Which books do you use when you have a pile of stuff from the farmer's market and don't know what to do with it?
- daveena Sep 22, 2007 10:51 AM
I do this all the time - hey! cool! cardoons! Wow! Purslane! Black salsify! I buy a bunch of stuff, and then try to figure out what I'm going to do with them.
I find I regularly turn to 4 cookbooks in this situation (plus my recipe files, Every once in a while, NYT and LA Times have great features focusing on one obscure vegetable, so I save the recipes, and wait for the veggies to show up)
"Chez Panisse Vegetables"
Faith Willinger, "Red, White, and Greens"
Alfred Portale, "12 Seasons"
Suzanne Goin, "Sunday Suppers at Lucques"
Any other recommendations? I see that "Vegetable Harvest" is this month's cookbook - would people consider it a worthwhile addition?
I've only started this summer to really base a lot of my cooking on going to the farmer's market and it's been a fun adventure, though I often have to stop at the store as well to supplement. I've enjoyed most of the things I've cooked so far from VH - meant to make the Avocado "ravioli" with crabmeat last night - perfect avocado, and when I opened the crabmeat it was bad - such a bummer! But I'd say that and Lucques are what I've been using, along with "Think Like a Chef" by Colicchio. I posted a bunch of links on one of the VH threads - I think you can get to it from the post at the top of the board - so you might find some inspiration there without buying the book. Thinking about making the beet tartare tonight - I'm making her sardine en papillotte recipe for dinner. It's a rainy day here so I may also make her roasted tomato sauce to freeze - the tomatoes at the market today are clearing on the wane in terms of flavor. I also bought some pears to make a pear/prune/saffron compote of sorts to serve with cheese.
I also go to epicurious and type in a few of the veggies and search through the recipes that pop and see which one inspires me. I love the reviews too. often times you can find out what's off in a recipe before you make it just by reading the reviews... then you can make the needed changes.
I actually will do Google searches to find out how best to use farmer's market bounty. Often you can find obscure blogs from people of all types of nationality, ethnicity, whatever, who use these ingredients regularly. These can point you in directions that you've never considered and provide a unique alternative to the rustic-y/Mediterranean-inspired cooking that so dominates the epicurean scene.
Also, when you're buying the stuff, always remember to ask the vendors how to best prepare it; they often have some really great ideas.
Zuni Cafe Cookbook
Anything by Richard Olney
Elements of Taste by Gray Kunz
Any of the more rustic cookbooks by Ducasse or Bocuse.
There's some great resources on line as well, such as Chef2Chef. Name your ingredients and there'll be at least a dozen chefs and cooks giving you ideas and recipies.
The Joy of Cooking is one of my favorites- outdated by many people's standards, but they have references to so many different ingredients and types of food that it's a great springboard for my imagination.
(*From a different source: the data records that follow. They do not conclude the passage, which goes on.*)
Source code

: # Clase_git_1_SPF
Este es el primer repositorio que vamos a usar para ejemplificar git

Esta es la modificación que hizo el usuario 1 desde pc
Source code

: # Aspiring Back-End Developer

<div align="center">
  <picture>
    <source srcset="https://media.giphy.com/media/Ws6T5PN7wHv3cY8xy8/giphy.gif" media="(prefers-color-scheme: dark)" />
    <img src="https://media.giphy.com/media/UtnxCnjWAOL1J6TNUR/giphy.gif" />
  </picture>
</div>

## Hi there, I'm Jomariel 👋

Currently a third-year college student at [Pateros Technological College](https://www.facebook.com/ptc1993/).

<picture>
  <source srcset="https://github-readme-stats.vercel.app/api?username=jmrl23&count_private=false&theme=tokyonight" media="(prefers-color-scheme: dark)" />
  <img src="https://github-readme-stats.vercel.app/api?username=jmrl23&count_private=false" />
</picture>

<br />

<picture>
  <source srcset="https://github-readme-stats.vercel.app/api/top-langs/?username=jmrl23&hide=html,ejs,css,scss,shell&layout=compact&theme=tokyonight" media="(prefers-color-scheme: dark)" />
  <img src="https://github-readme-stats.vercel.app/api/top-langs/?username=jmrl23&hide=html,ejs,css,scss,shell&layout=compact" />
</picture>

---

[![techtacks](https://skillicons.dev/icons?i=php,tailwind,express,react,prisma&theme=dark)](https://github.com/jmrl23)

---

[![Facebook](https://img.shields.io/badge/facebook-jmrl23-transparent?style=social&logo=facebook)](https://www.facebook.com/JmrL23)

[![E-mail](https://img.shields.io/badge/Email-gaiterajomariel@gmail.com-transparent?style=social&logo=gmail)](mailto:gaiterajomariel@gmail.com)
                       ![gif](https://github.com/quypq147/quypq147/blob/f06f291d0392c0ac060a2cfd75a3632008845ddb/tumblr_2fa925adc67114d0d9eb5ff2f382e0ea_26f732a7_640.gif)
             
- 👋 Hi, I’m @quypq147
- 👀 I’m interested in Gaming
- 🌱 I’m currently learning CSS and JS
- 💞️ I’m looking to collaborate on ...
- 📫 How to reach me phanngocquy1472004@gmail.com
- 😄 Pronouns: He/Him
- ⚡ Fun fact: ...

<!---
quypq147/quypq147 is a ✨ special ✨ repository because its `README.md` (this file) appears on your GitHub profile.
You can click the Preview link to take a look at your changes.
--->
That's what I usually use cookbooks for, anyway- more inspiration than following recipes word for word (unless I'm baking something).
I agree, and moreover, I don't think the new edition is outdated.Old fashioned,perhaps,but that isn't the same IMO. I just looked up cardoons, purslane and black salsify in my new edition of Joy of Cooking and found both explanations AND recipes for all three. In many instances the explanations can be as helpful as the recipe, as they give you a sense of the type of ways you might cook or use the ingredient if you feel like improvising.
I use Foodnetwork website because I can type in one ingredient at a time and keep narrowing until I find something that strikes my fancy. I've come accross some very surprising recipes when I had some random ingredient and no idea what to do.